What the task asks:
This task calls for copying every line in the data below that contains the word "Rational".

——————

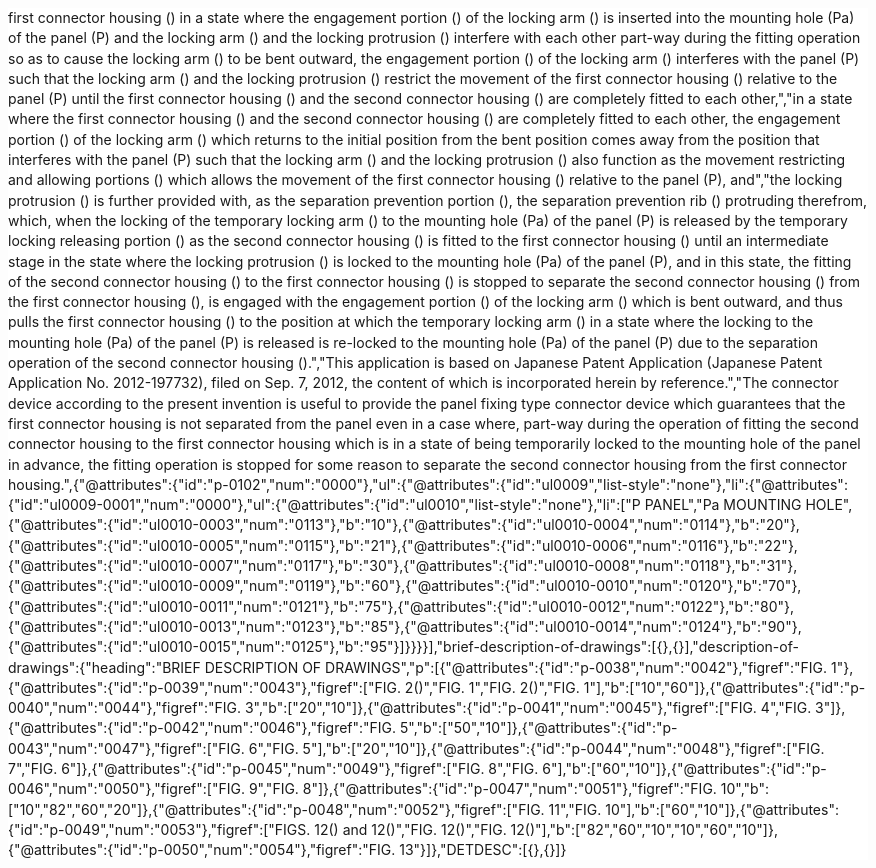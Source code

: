 first connector housing () in a state where the engagement portion () of the locking arm () is inserted into the mounting hole (Pa) of the panel (P) and the locking arm () and the locking protrusion () interfere with each other part-way during the fitting operation so as to cause the locking arm () to be bent outward, the engagement portion () of the locking arm () interferes with the panel (P) such that the locking arm () and the locking protrusion () restrict the movement of the first connector housing () relative to the panel (P) until the first connector housing () and the second connector housing () are completely fitted to each other,","in a state where the first connector housing () and the second connector housing () are completely fitted to each other, the engagement portion () of the locking arm () which returns to the initial position from the bent position comes away from the position that interferes with the panel (P) such that the locking arm () and the locking protrusion () also function as the movement restricting and allowing portions () which allows the movement of the first connector housing () relative to the panel (P), and","the locking protrusion () is further provided with, as the separation prevention portion (), the separation prevention rib () protruding therefrom, which, when the locking of the temporary locking arm () to the mounting hole (Pa) of the panel (P) is released by the temporary locking releasing portion () as the second connector housing () is fitted to the first connector housing () until an intermediate stage in the state where the locking protrusion () is locked to the mounting hole (Pa) of the panel (P), and in this state, the fitting of the second connector housing () to the first connector housing () is stopped to separate the second connector housing () from the first connector housing (), is engaged with the engagement portion () of the locking arm () which is bent outward, and thus pulls the first connector housing () to the position at which the temporary locking arm () in a state where the locking to the mounting hole (Pa) of the panel (P) is released is re-locked to the mounting hole (Pa) of the panel (P) due to the separation operation of the second connector housing ().","This application is based on Japanese Patent Application (Japanese Patent Application No. 2012-197732), filed on Sep. 7, 2012, the content of which is incorporated herein by reference.","The connector device according to the present invention is useful to provide the panel fixing type connector device which guarantees that the first connector housing is not separated from the panel even in a case where, part-way during the operation of fitting the second connector housing to the first connector housing which is in a state of being temporarily locked to the mounting hole of the panel in advance, the fitting operation is stopped for some reason to separate the second connector housing from the first connector housing.",{"@attributes":{"id":"p-0102","num":"0000"},"ul":{"@attributes":{"id":"ul0009","list-style":"none"},"li":{"@attributes":{"id":"ul0009-0001","num":"0000"},"ul":{"@attributes":{"id":"ul0010","list-style":"none"},"li":["P PANEL","Pa MOUNTING HOLE",{"@attributes":{"id":"ul0010-0003","num":"0113"},"b":"10"},{"@attributes":{"id":"ul0010-0004","num":"0114"},"b":"20"},{"@attributes":{"id":"ul0010-0005","num":"0115"},"b":"21"},{"@attributes":{"id":"ul0010-0006","num":"0116"},"b":"22"},{"@attributes":{"id":"ul0010-0007","num":"0117"},"b":"30"},{"@attributes":{"id":"ul0010-0008","num":"0118"},"b":"31"},{"@attributes":{"id":"ul0010-0009","num":"0119"},"b":"60"},{"@attributes":{"id":"ul0010-0010","num":"0120"},"b":"70"},{"@attributes":{"id":"ul0010-0011","num":"0121"},"b":"75"},{"@attributes":{"id":"ul0010-0012","num":"0122"},"b":"80"},{"@attributes":{"id":"ul0010-0013","num":"0123"},"b":"85"},{"@attributes":{"id":"ul0010-0014","num":"0124"},"b":"90"},{"@attributes":{"id":"ul0010-0015","num":"0125"},"b":"95"}]}}}}],"brief-description-of-drawings":[{},{}],"description-of-drawings":{"heading":"BRIEF DESCRIPTION OF DRAWINGS","p":[{"@attributes":{"id":"p-0038","num":"0042"},"figref":"FIG. 1"},{"@attributes":{"id":"p-0039","num":"0043"},"figref":["FIG. 2()","FIG. 1","FIG. 2()","FIG. 1"],"b":["10","60"]},{"@attributes":{"id":"p-0040","num":"0044"},"figref":"FIG. 3","b":["20","10"]},{"@attributes":{"id":"p-0041","num":"0045"},"figref":["FIG. 4","FIG. 3"]},{"@attributes":{"id":"p-0042","num":"0046"},"figref":"FIG. 5","b":["50","10"]},{"@attributes":{"id":"p-0043","num":"0047"},"figref":["FIG. 6","FIG. 5"],"b":["20","10"]},{"@attributes":{"id":"p-0044","num":"0048"},"figref":["FIG. 7","FIG. 6"]},{"@attributes":{"id":"p-0045","num":"0049"},"figref":["FIG. 8","FIG. 6"],"b":["60","10"]},{"@attributes":{"id":"p-0046","num":"0050"},"figref":["FIG. 9","FIG. 8"]},{"@attributes":{"id":"p-0047","num":"0051"},"figref":"FIG. 10","b":["10","82","60","20"]},{"@attributes":{"id":"p-0048","num":"0052"},"figref":["FIG. 11","FIG. 10"],"b":["60","10"]},{"@attributes":{"id":"p-0049","num":"0053"},"figref":["FIGS. 12() and 12()","FIG. 12()","FIG. 12()"],"b":["82","60","10","10","60","10"]},{"@attributes":{"id":"p-0050","num":"0054"},"figref":"FIG. 13"}]},"DETDESC":[{},{}]}
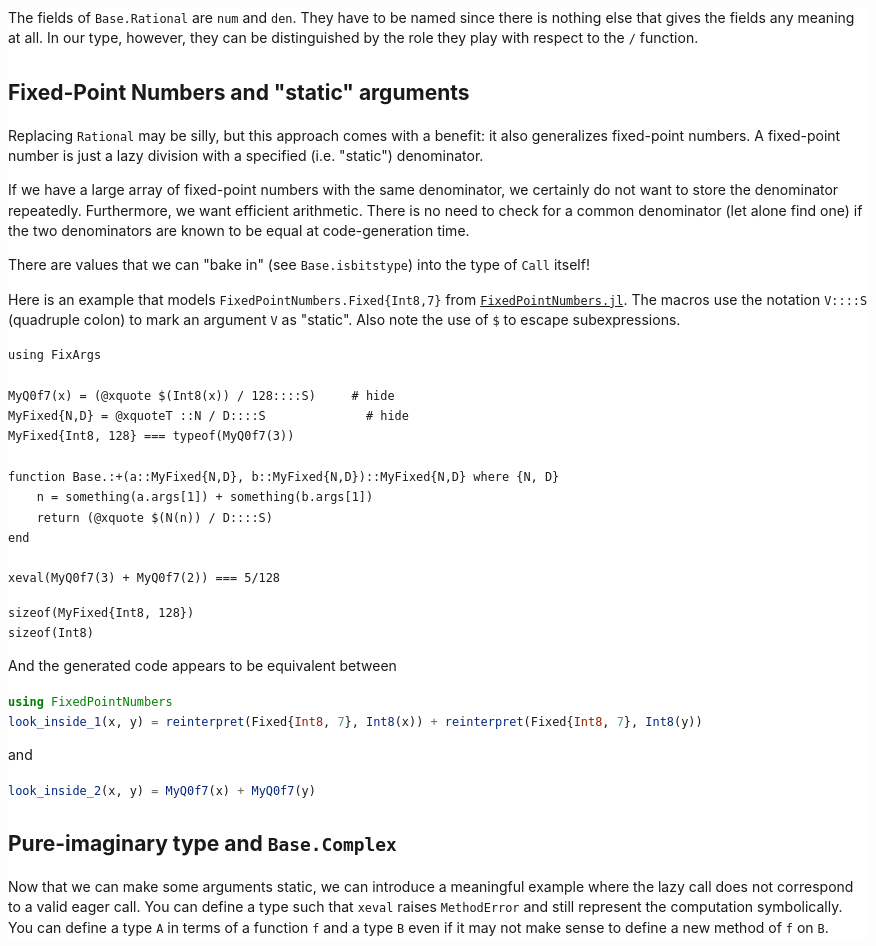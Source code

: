 The fields of `Base.Rational` are `num` and `den`.
They have to be named since there is nothing else that gives the fields any meaning at all.
In our type, however, they can be distinguished by the role they play with respect to the `/` function.

## Fixed-Point Numbers and "static" arguments
Replacing `Rational` may be silly, but this approach comes with a benefit: it also generalizes fixed-point numbers.
A fixed-point number is just a lazy division with a specified (i.e. "static") denominator.

If we have a large array of fixed-point numbers with the same denominator, we certainly do not want to store the denominator repeatedly.
Furthermore, we want efficient arithmetic.
There is no need to check for a common denominator (let alone find one) if the two denominators are known to be equal at code-generation time.

There are values that we can "bake in" (see `Base.isbitstype`) into the type of `Call` itself!

Here is an example that models `FixedPointNumbers.Fixed{Int8,7}` from [`FixedPointNumbers.jl`](https://github.com/JuliaMath/FixedPointNumbers.jl).
The macros use the notation `V::::S` (quadruple colon) to mark an argument `V` as "static".
Also note the use of `$` to escape subexpressions.

```@repl FixedPoint
using FixArgs

MyQ0f7(x) = (@xquote $(Int8(x)) / 128::::S)     # hide
MyFixed{N,D} = @xquoteT ::N / D::::S              # hide
MyFixed{Int8, 128} === typeof(MyQ0f7(3))

function Base.:+(a::MyFixed{N,D}, b::MyFixed{N,D})::MyFixed{N,D} where {N, D}
    n = something(a.args[1]) + something(b.args[1])
    return (@xquote $(N(n)) / D::::S)
end

xeval(MyQ0f7(3) + MyQ0f7(2)) === 5/128
```

```@repl FixedPoint
sizeof(MyFixed{Int8, 128})
sizeof(Int8)
```

And the generated code appears to be equivalent between

```julia
using FixedPointNumbers
look_inside_1(x, y) = reinterpret(Fixed{Int8, 7}, Int8(x)) + reinterpret(Fixed{Int8, 7}, Int8(y))
```

and
```julia
look_inside_2(x, y) = MyQ0f7(x) + MyQ0f7(y)
```

## Pure-imaginary type and `Base.Complex`
Now that we can make some arguments static, we can introduce a meaningful example where the lazy call does not correspond to a valid eager call.
You can define a type such that `xeval` raises `MethodError` and still represent the computation symbolically.
You can define a type `A` in terms of a function `f` and a type `B` even if it may not make sense to define a new method of `f` on `B`.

——————

Solution to this task:
: The fields of `Base.Rational` are `num` and `den`.
Replacing `Rational` may be silly, but this approach comes with a benefit: it also generalizes fixed-point numbers.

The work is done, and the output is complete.